INPUT MATERIAL below:
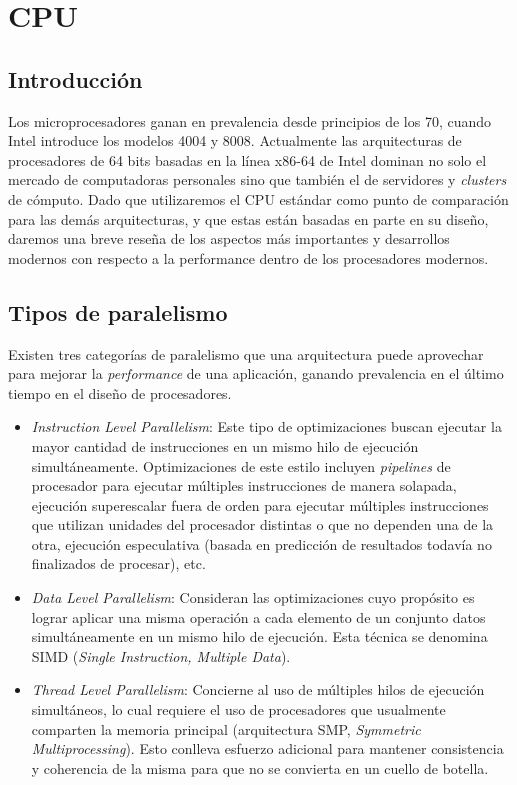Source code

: \section {CPU}

\subsection{Introducci\'on}

Los microprocesadores ganan en prevalencia desde principios de los 70,
cuando Intel introduce los modelos 4004 y 8008. Actualmente las arquitecturas
de procesadores de 64 bits basadas en la l\'inea x86-64 de Intel
dominan no solo el mercado de computadoras personales sino que tambi\'en el de
servidores y \textit{clusters} de c\'omputo. Dado que utilizaremos el CPU
est\'andar como punto de comparaci\'on para las dem\'as arquitecturas, y que estas
est\'an basadas en parte en su dise\~no, daremos una breve rese\~na de los aspectos
m\'as importantes y desarrollos modernos con respecto a la performance dentro de
los procesadores modernos.


\subsection{Tipos de paralelismo}

Existen tres categor\'ias de paralelismo que una arquitectura puede aprovechar
para mejorar la \textit{performance} de una aplicaci\'on, ganando prevalencia
en el \'ultimo tiempo en el dise\~no de procesadores.

\begin{itemize}
    \item \textit{Instruction Level Parallelism}: Este tipo de optimizaciones buscan
    ejecutar la mayor cantidad de instrucciones en un mismo hilo de ejecuci\'on simult\'aneamente.
    Optimizaciones de este estilo incluyen
    \textit{pipelines} de procesador para ejecutar m\'ultiples instrucciones de manera solapada,
    ejecuci\'on superescalar fuera de orden para ejecutar m\'ultiples instrucciones que
    utilizan unidades del procesador distintas o que no dependen una de la otra, ejecuci\'on
    especulativa (basada en predicci\'on de resultados todav\'ia no finalizados de procesar), etc.

    \item \textit{Data Level Parallelism}: Consideran las optimizaciones cuyo prop\'osito es
    lograr aplicar una misma operaci\'on a cada elemento de un conjunto datos simult\'aneamente
    en un mismo hilo de ejecuci\'on. Esta t\'ecnica se denomina SIMD
    (\textit{Single Instruction, Multiple Data}).

    \item \textit{Thread Level Parallelism}: Concierne al uso de m\'ultiples hilos de ejecuci\'on
    simult\'aneos, lo cual requiere el uso de procesadores que usualmente
    comparten la memoria principal (arquitectura SMP, \textit{Symmetric Multiprocessing}).
    Esto conlleva esfuerzo adicional para mantener consistencia y coherencia de la misma
    para que no se convierta en un cuello de botella.
\end{itemize}

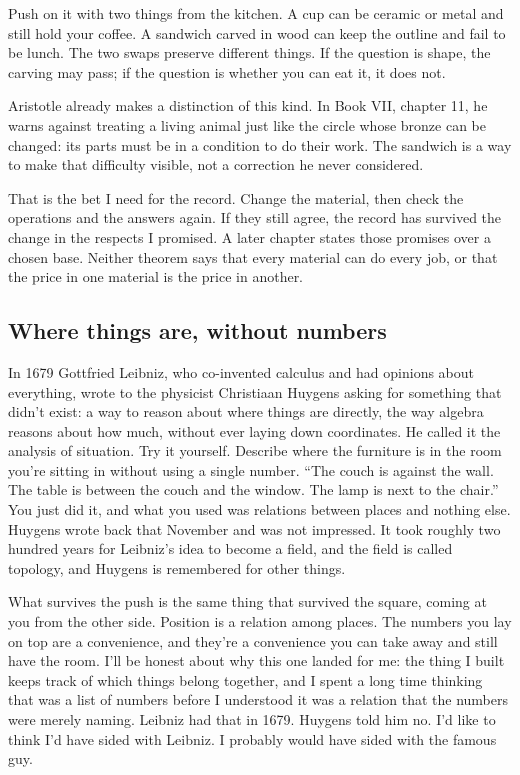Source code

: \documentclass[11pt,twoside]{article}
\theoremstyle{thielethm}
\theoremstyle{thieledef}
\theoremstyle{thieledef}
\theoremstyle{thieledef}
\theoremstyle{thielethm}
\theoremstyle{thieleobs}
\theoremstyle{thielethm}
\begin{document}
Push on it with two things from the kitchen. A cup can be ceramic or metal and still hold your coffee. A sandwich carved in wood can keep the outline and fail to be lunch. The two swaps preserve different things. If the question is shape, the carving may pass; if the question is whether you can eat it, it does not.

Aristotle already makes a distinction of this kind. In Book VII, chapter 11, he warns against treating a living animal just like the circle whose bronze can be changed: its parts must be in a condition to do their work. The sandwich is a way to make that difficulty visible, not a correction he never considered.

That is the bet I need for the record. Change the material, then check the operations and the answers again. If they still agree, the record has survived the change in the respects I promised. A later chapter states those promises over a chosen base. Neither theorem says that every material can do every job, or that the price in one material is the price in another.

\subsection{Where things are, without numbers}

In 1679 Gottfried Leibniz, who co-invented calculus and had opinions about everything, wrote to the physicist Christiaan Huygens asking for something that didn't exist: a way to reason about where things are directly, the way algebra reasons about how much, without ever laying down coordinates. He called it the analysis of situation. Try it yourself. Describe where the furniture is in the room you're sitting in without using a single number. ``The couch is against the wall. The table is between the couch and the window. The lamp is next to the chair.'' You just did it, and what you used was relations between places and nothing else. Huygens wrote back that November and was not impressed. It took roughly two hundred years for Leibniz's idea to become a field, and the field is called topology, and Huygens is remembered for other things.

What survives the push is the same thing that survived the square, coming at you from the other side. Position is a relation among places. The numbers you lay on top are a convenience, and they're a convenience you can take away and still have the room. I'll be honest about why this one landed for me: the thing I built keeps track of which things belong together, and I spent a long time thinking that was a list of numbers before I understood it was a relation that the numbers were merely naming. Leibniz had that in 1679. Huygens told him no. I'd like to think I'd have sided with Leibniz. I probably would have sided with the famous guy.
\end{document}
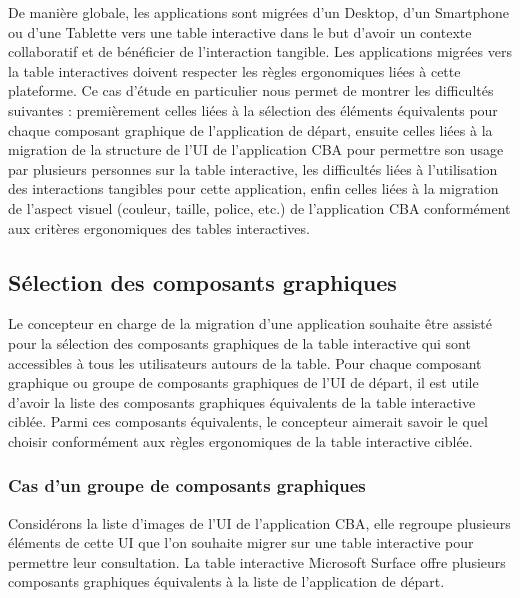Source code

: De manière globale, les applications sont migrées d'un Desktop, d'un Smartphone ou d'une Tablette vers une table interactive dans le but d'avoir un contexte collaboratif
et de bénéficier de l'interaction tangible. Les applications migrées vers la table interactives
doivent respecter les règles ergonomiques liées à cette plateforme. Ce cas d'étude
en particulier nous permet de montrer les difficultés suivantes : premièrement celles liées à la sélection des éléments équivalents pour chaque composant graphique de l'application de départ, ensuite celles liées à la migration de la structure de l'UI de l'application
CBA pour permettre son usage par plusieurs personnes sur la table interactive,
les difficultés liées à l'utilisation des interactions tangibles pour cette application, enfin
celles liées à la migration de l'aspect visuel (couleur, taille, police, etc.) de l'application
CBA conformément aux critères ergonomiques des tables interactives.
{\raggedright
\subsection{Sélection des composants graphiques}
}

Le concepteur en charge de la migration d'une application souhaite être assisté pour la sélection des composants graphiques de la table interactive qui sont accessibles
à tous les utilisateurs autours de la table. Pour chaque composant graphique ou groupe de composants graphiques de l'UI de départ, il est utile d'avoir la liste des
composants graphiques équivalents de la table interactive ciblée. Parmi ces composants équivalents, le concepteur aimerait savoir le quel choisir conformément
aux règles ergonomiques de la table interactive ciblée.
{\raggedright
\subsubsection{Cas d'un groupe de composants graphiques}
}

Considérons la liste d'images de l'UI de l'application CBA, elle regroupe plusieurs éléments de cette UI que l'on souhaite migrer sur une table interactive pour permettre leur consultation. La table interactive Microsoft Surface offre plusieurs composants graphiques équivalents à la liste de l'application de départ.

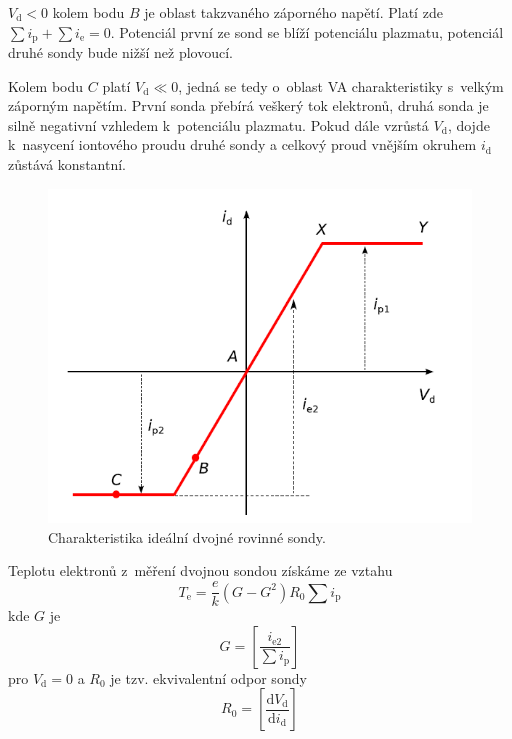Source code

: \documentclass[a4paper,12pt]{article}
\begin{document}
$V_\text{{d}} < 0 $ kolem bodu $B$ je
oblast takzvaného záporného napětí. Platí zde 	
$\sum i_\text{{p}} + \sum i_\text{{e}} = 0$.
Potenciál první ze sond se blíží potenciálu plazmatu,
potenciál druhé sondy bude nižší než plovoucí.

Kolem bodu $C$ platí $V_\text{{d}} \ll 0 $, jedná se tedy
o~oblast VA charakteristiky s~velkým záporným napětím.
První sonda přebírá veškerý tok elektronů, druhá sonda
je silně negativní vzhledem k~potenciálu plazmatu.
Pokud dále vzrůstá $V_\text{{d}}$, dojde k~nasycení
iontového proudu druhé sondy a celkový proud vnějším
okruhem $i_\text{{d}}$ zůstává konstantní.

\begin{figure}[h]
	\centering
	\includegraphics[width=130mm]{charakteristikadvojna.png}
	\caption{Charakteristika ideální dvojné rovinné sondy.}
	\label{charakteristikadvojna}
\end{figure}
\newpage
Teplotu elektronů z~měření dvojnou sondou získáme ze vztahu
\begin{equation}
	T_\text{{e}} = \frac{e}{k} (G-G^2) R_0 \sum i_\text{{p}}
	\label{T}
\end{equation}
kde $G$ je 
\begin{equation}
	G = \left[ \frac{i_\text{{e2}}}{\sum i_\text{{p}}}\right] 
	\label{G}
\end{equation}
pro $V_\text{{d}} = 0$ a $R_0$ je tzv. ekvivalentní odpor sondy
\begin{equation}
	R_0 = \left[ \frac{\text{d} V_\text{d}} {\text{d}i_\text{d}}
	\right] 
	\label{R}
\end{equation}
\end{document}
End of INPUT MATERIAL.
_DIRECTIONS_
Wherever the string "vers" shows up in the material, copy the line that holds it.

_WRITTEN SOLUTION_
: De manière globale, les applications sont migrées d'un Desktop, d'un Smartphone ou d'une Tablette vers une table interactive dans le but d'avoir un contexte collaboratif
et de bénéficier de l'interaction tangible. Les applications migrées vers la table interactives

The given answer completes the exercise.